Even with the weight and balance of an extending zoom, I found the 60-600mm pretty easy to handhold, and at the zoo, I leaned against a railing or a support beam to make shooting easier. Using this lens on a safari would be no problem, though, as there’s always a jeep to sit in or lean against, and you don’t have to carry the lens in your hands all day.
Even when shooting airshows, something I often did with the Sigma 150-600mm for Canon, the weight and balance wouldn’t be an issue because I shoot bursts at a time as the planes perform certain tricks and lower the lens when they’re out of range.
Sigma equipped the 60-600mm with what it calls Dual Action Zoom: the lens can be zoomed by turning the AF dial or “grasping the tip of the lens.” This Dual Action Zoom is incredibly helpful and changed my thoughts about the lens zoom possibilities.
Sigma doesn’t mean you can pull the lens outward by holding the hand-friendly front collar of the lens and pushing it forward or backward. This motion also turns the zoom ring and makes for quick and intuitive focal length changes—one point to Sigma for ingenious design, but two demerits for how this is described.
Initial Focus Tests
My longest time with the lens was spent at the Central Park Zoo, which gives me a nice set of consistent subjects. My favorite is the sea lions and the snow monkeys, as they are both challenging to capture yet offer rewarding images when a system works well.
Sea lions pop out of the water without any notice and then disappear below the surface as quickly as they appeared—a demanding test for any focusing system and more channeling for an eye-detect system.
Snow monkey faces look like human faces, but they’re flatter and have different proportions between the eyes, nose, and mouth, which tests both animal and human eye-AF.
These first tests were on the Sony a7R V, using the subject recognition focusing, and at first, I thought the lens was missing focus on most of the shots because the viewfinder didn’t display the eye AF box very often. It appeared so infrequently that I checked my settings several times to ensure I was in the correct subject recognition mode.
Upon review, I found that most images were not only in focus but in focus with an extraordinary level of detail. The high-end elements that make up the Sigma 60-600mm Sport complement the 61-megapixel sensor in the a7R V.
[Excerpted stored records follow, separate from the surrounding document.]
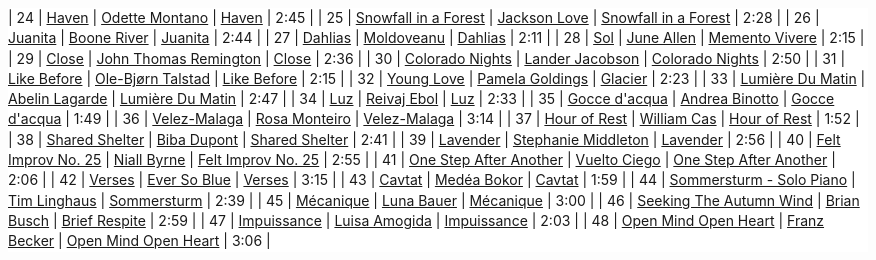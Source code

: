 | 24 | [Haven](https://open.spotify.com/track/5K5WAmv3SxQR8Is4zJklrz) | [Odette Montano](https://open.spotify.com/artist/3J2sqtWaUCFmoVhS2ibEXC) | [Haven](https://open.spotify.com/album/2GtLmksn6hajz3ZX14bjO7) | 2:45 |
| 25 | [Snowfall in a Forest](https://open.spotify.com/track/0DoZ4rU4WmaHcySIJHQY5A) | [Jackson Love](https://open.spotify.com/artist/1UgWMZAdp3B83W5kgT6QEC) | [Snowfall in a Forest](https://open.spotify.com/album/2uL4hLPlY2MyJgKMtUKacZ) | 2:28 |
| 26 | [Juanita](https://open.spotify.com/track/2SxQiQXujf3D29LxFeWm9Z) | [Boone River](https://open.spotify.com/artist/5hnP6B3XX1yAvhQWHifkxx) | [Juanita](https://open.spotify.com/album/6IOVPJjXKlofAsOkb0ircw) | 2:44 |
| 27 | [Dahlias](https://open.spotify.com/track/0r0z0VyDa8X5fu3Kl6ybYi) | [Moldoveanu](https://open.spotify.com/artist/4eyw3Zvban1yje7bF3ha4O) | [Dahlias](https://open.spotify.com/album/22hBdp6pvyZzEI3Fu8x58n) | 2:11 |
| 28 | [Sol](https://open.spotify.com/track/5Jw3aIOOV0k4xgIELSIz7C) | [June Allen](https://open.spotify.com/artist/6euKOo2L9Z7YcUbw682sfJ) | [Memento Vivere](https://open.spotify.com/album/3hlMxDhwvTsfqw6wMi2VVE) | 2:15 |
| 29 | [Close](https://open.spotify.com/track/5tUoI7u3zsCo9KCx5s3GQh) | [John Thomas Remington](https://open.spotify.com/artist/4IjrAYpXscdCP4Twuor1f3) | [Close](https://open.spotify.com/album/1xEqzwfnOa644zQG71fg1n) | 2:36 |
| 30 | [Colorado Nights](https://open.spotify.com/track/6CTYTP3Kb3TKDLurnsPcOP) | [Lander Jacobson](https://open.spotify.com/artist/3loblVZXbtYpTvNtkp4V1s) | [Colorado Nights](https://open.spotify.com/album/3CqYjTyGVynO1zpNagTctc) | 2:50 |
| 31 | [Like Before](https://open.spotify.com/track/4gh3kOpFSQPn6jGOI0gZPm) | [Ole\-Bjørn Talstad](https://open.spotify.com/artist/1RRY8KBuZYuhAAJRgdDlP9) | [Like Before](https://open.spotify.com/album/7KG32lDHhYrznuU2EXHJPp) | 2:15 |
| 32 | [Young Love](https://open.spotify.com/track/5LS7VV5Gp3evv8pjcpTDDu) | [Pamela Goldings](https://open.spotify.com/artist/0zz0ZeRODmieOdGKeznHQA) | [Glacier](https://open.spotify.com/album/0D5gc8mGZMBzB5ioXy6fdK) | 2:23 |
| 33 | [Lumière Du Matin](https://open.spotify.com/track/7HqxTwva2cSMSbLDAEzaI5) | [Abelin Lagarde](https://open.spotify.com/artist/3js7EAaEd42YT5pAYfm5PD) | [Lumière Du Matin](https://open.spotify.com/album/2oMkIdTiqOZcCSzul1c7BJ) | 2:47 |
| 34 | [Luz](https://open.spotify.com/track/16LPouz5bGb5gh4jerSRYi) | [Reivaj Ebol](https://open.spotify.com/artist/0qzn5WRrlF1GhZi4Bf95Tz) | [Luz](https://open.spotify.com/album/6FYr3rZ3L5e7VmpUaDfMzd) | 2:33 |
| 35 | [Gocce d'acqua](https://open.spotify.com/track/5GYKdUcKo5iuhHla2ekgS9) | [Andrea Binotto](https://open.spotify.com/artist/5Xns08ygOlTCdopDUjG9x7) | [Gocce d'acqua](https://open.spotify.com/album/575inVw37bOZM4Kn5Pa37f) | 1:49 |
| 36 | [Velez\-Malaga](https://open.spotify.com/track/2vevoLZEoZTCAYsvc1TDnq) | [Rosa Monteiro](https://open.spotify.com/artist/52Lag2Pn0WtKwomc2lCtZ1) | [Velez\-Malaga](https://open.spotify.com/album/6bmGfliwOLuAcStJqB9sNl) | 3:14 |
| 37 | [Hour of Rest](https://open.spotify.com/track/0sCPbmOcdRcTWVDjHh22id) | [William Cas](https://open.spotify.com/artist/0HT4Y9hhNdkrCEE2tKokzO) | [Hour of Rest](https://open.spotify.com/album/6vtn108mEHEwVw0Lu1I4HO) | 1:52 |
| 38 | [Shared Shelter](https://open.spotify.com/track/2gtgt4HljfLVdXRMPG9QiA) | [Biba Dupont](https://open.spotify.com/artist/7vwpKCVjqvSn8RVOhD38g9) | [Shared Shelter](https://open.spotify.com/album/0s1hXlZf3ioJGkBzNKuQpQ) | 2:41 |
| 39 | [Lavender](https://open.spotify.com/track/7cMwmMmh2RRtGv1jl3QPUH) | [Stephanie Middleton](https://open.spotify.com/artist/2Uz5ooYuumPgHwe1HVjFtT) | [Lavender](https://open.spotify.com/album/0ydbZvW2I6oagnbyzvYg15) | 2:56 |
| 40 | [Felt Improv No\. 25](https://open.spotify.com/track/4jklfyp9aW2xX8oUp7Z8gA) | [Niall Byrne](https://open.spotify.com/artist/39u6Bl8CfMjzqKVaM3JsTJ) | [Felt Improv No\. 25](https://open.spotify.com/album/683ttioDjnQMeIgqQC2gfM) | 2:55 |
| 41 | [One Step After Another](https://open.spotify.com/track/1zMF82eiy28XdnIpQeZc5t) | [Vuelto Ciego](https://open.spotify.com/artist/2aGcZFlseymIvZzsg8H4yl) | [One Step After Another](https://open.spotify.com/album/2UNtxSpZBHe97fM79W5QzG) | 2:06 |
| 42 | [Verses](https://open.spotify.com/track/6t1T3fMWfv5svT4ZTsBnBY) | [Ever So Blue](https://open.spotify.com/artist/6LwcYWG1molG0KW2xwnPd2) | [Verses](https://open.spotify.com/album/0oEfniLgEookbXSSQSpIqE) | 3:15 |
| 43 | [Cavtat](https://open.spotify.com/track/69cCYMgf3Hk9BzbYLmzY7V) | [Medéa Bokor](https://open.spotify.com/artist/0AQEuRH3hzlAdn8eOzGJRl) | [Cavtat](https://open.spotify.com/album/1im1sa5FyaQmWb24yyhRd2) | 1:59 |
| 44 | [Sommersturm \- Solo Piano](https://open.spotify.com/track/4lVmCosrwdhCJPhXyqs0do) | [Tim Linghaus](https://open.spotify.com/artist/5pYvEtayIrFGYNKLI9pxKY) | [Sommersturm](https://open.spotify.com/album/5MoRUWekh0EO4FOurmyDCE) | 2:39 |
| 45 | [Mécanique](https://open.spotify.com/track/3qbkko1sBm8hOhRg2T6OBV) | [Luna Bauer](https://open.spotify.com/artist/22YRwLt9mmQWkX8wst7Md1) | [Mécanique](https://open.spotify.com/album/2CIascL7mybuFRkjXVUgBa) | 3:00 |
| 46 | [Seeking The Autumn Wind](https://open.spotify.com/track/2TV5VWvY46I7k51reLMGvE) | [Brian Busch](https://open.spotify.com/artist/6aRyxVvym2hAGccdLKcUB1) | [Brief Respite](https://open.spotify.com/album/1EVU6rShFk3cxVhk7o4qN6) | 2:59 |
| 47 | [Impuissance](https://open.spotify.com/track/3W5GfZBvDJQKovjdCww4pL) | [Luisa Amogida](https://open.spotify.com/artist/6G62bUbzGc5W2y0yxeHEKj) | [Impuissance](https://open.spotify.com/album/7Md0Z0mUYIC9WVmnIGTuay) | 2:03 |
| 48 | [Open Mind Open Heart](https://open.spotify.com/track/3vqx2A8XnA6aHZ8THpNUfA) | [Franz Becker](https://open.spotify.com/artist/4QepILDr1gW2tDbFhWCl3t) | [Open Mind Open Heart](https://open.spotify.com/album/31VjY7OLmvvYe6JrEc5LSf) | 3:06 |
I’m not sure if there’s a lack of communication between the third-party Sigma lens and the camera or if the camera were too busy focusing and writing image, but it was nailing the shots (I did not have a CFexpress Type-A card with me, so the lack of feedback might have been because the camera had to spend more time recording images).
If you told me years ago that a company’s “portrait” camera with a super-high resolution and a third-party lens could focus better than any DSLR I used in my sports photography career, I would not have believed you. If you’d told me that the combo would produce some of my favorite images I’ve ever shot of sea lions (one of my favorite animals), I’d definitely not have believed you. Yet here we are.
The sea lions were tracked with fantastic precision, with eye detection that I did not expect based on the lack of visual confrontation in the viewfinder. Open eyes, closed eyes, squinting eyes, the camera, and the Sigma found them all.
In my full review, I’ll go into more detail on this shoot and the snow monkeys, but the images are, again, some of my favorites.
Also surprising is how nice the images look, considering how awful the lighting was. My Central Park Zoo trip began at 3:30 PM on a winter day with heavy overcast skies. I kept shutter speeds as low as possible to avoid shooting at high ISO, but even then, the ISO ranged around 6,400, and despite grain in the backgrounds, the subjects were clear and sharp.
As of publication, I’m incredibly pleased with the performance of the lens, the quality of the images, the power of the image stabilization, and the combined effects of the lens combined with the Sony a7R V.